TGW Business Spotlight: Imperfect Produce
Slight imperfections separate unsellable produce from sellable produce in grocery stores. Odd shapes, small blemishes, and other small features make produce "ugly" to some, but do these small things really make a difference in terms of taste or quality? Imperfect Produce is working to change the conversation around "ugly" fruits and use it as a way to increase the availability of produce while decreasing costs.
Where did you get the idea to sell “ugly” fruit subscription boxes?
IP: CEO Ben Simon met co-founder Ben Chesler during his work at the Food Recovery Network, which he founded while in college to reduce food waste in college cafeterias. Since its founding, the FRN has expanded to over 180 colleges and universities. During a trip to California in 2015, Ben Simon met Chief Supply Officer Ron Clark. Ron had spent decades working in the produce supply world, most recently working for the California Association of Food Banks. The CAFB had tasked him with developing Farm to Family; it's now a very successful program that sources 125 million pounds a year of "seconds" or "ugly produce" to the food banks within the state of California. Through this work, Ron had built out a supply chain of 70 to 80 California growers and has been sourcing a good amount of produce. Ben, Ben, and Ron joined forces and founded Imperfect on August 8th, 2015, with the vision of finding a home for the 6 billion pounds of ugly produce that goes to waste each year.
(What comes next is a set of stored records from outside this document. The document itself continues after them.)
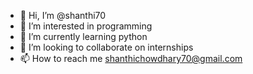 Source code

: - 👋 Hi, I’m @shanthi70
- 👀 I’m interested in programming
- 🌱 I’m currently learning python
- 💞️ I’m looking to collaborate on internships
- 📫 How to reach me shanthichowdhary70@gmail.com

<!---
shanthi70/shanthi70 is a ✨ special ✨ repository because its `README.md` (this file) appears on your GitHub profile.
You can click the Preview link to take a look at your changes.
--->
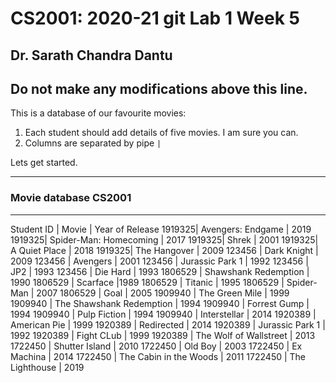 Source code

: # CS2001: 2020-21 git Lab 1 Week 5

## Dr. Sarath Chandra Dantu


Do not make any modifications above this line.
---

This is a database of our favourite movies:

1. Each student should add details of five movies. I am sure you can.
2. Columns are separated by pipe `|`

Lets get started.

---

### Movie database CS2001 

---

Student ID | Movie | Year of Release 
1919325| Avengers: Endgame | 2019
1919325| Spider-Man: Homecoming | 2017
1919325| Shrek | 2001
1919325| A Quiet Place | 2018
1919325| The Hangover | 2009
123456 | Dark Knight | 2009
123456 | Avengers | 2001
123456 | Jurassic Park 1 | 1992
123456 | JP2 | 1993
123456 | Die Hard | 1993
1806529 | Shawshank Redemption | 1990
1806529 | Scarface |1989
1806529 | Titanic | 1995
1806529 | Spider-Man | 2007
1806529 | Goal | 2005
1909940 | The Green Mile | 1999
1909940 | The Shawshank Redemption | 1994
1909940 | Forrest Gump | 1994
1909940 | Pulp Fiction | 1994
1909940 | Interstellar | 2014
1920389 | American Pie | 1999
1920389 | Redirected | 2014
1920389 | Jurassic Park 1 | 1992
1920389 |  Fight CLub | 1999
1920389 | The Wolf of Wallstreet | 2013
1722450 | Shutter Island | 2010
1722450 | Old Boy | 2003
1722450 | Ex Machina | 2014
1722450 | The Cabin in the Woods | 2011
1722450 | The Lighthouse | 2019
What kind of social impact does Imperfect Produce hope to have?
Our goals are:
- To bring affordable and healthy produce to people all over the country.
- To be a leader in the effort to reduce food waste.
- To help re-define beauty in the world of fruits and vegetables.
How do you locate/decide on the farms you work with?
In total, we work with dozens of farmers. Our supply team has longstanding relationships with farmers and growers all over California, the West coast, and beyond. They have a two-way dialog with these farmers every day to figure out what products are likely to go to waste and negotiate the logistics of sourcing them.
What’s the oddest piece of produce you’ve ever seen?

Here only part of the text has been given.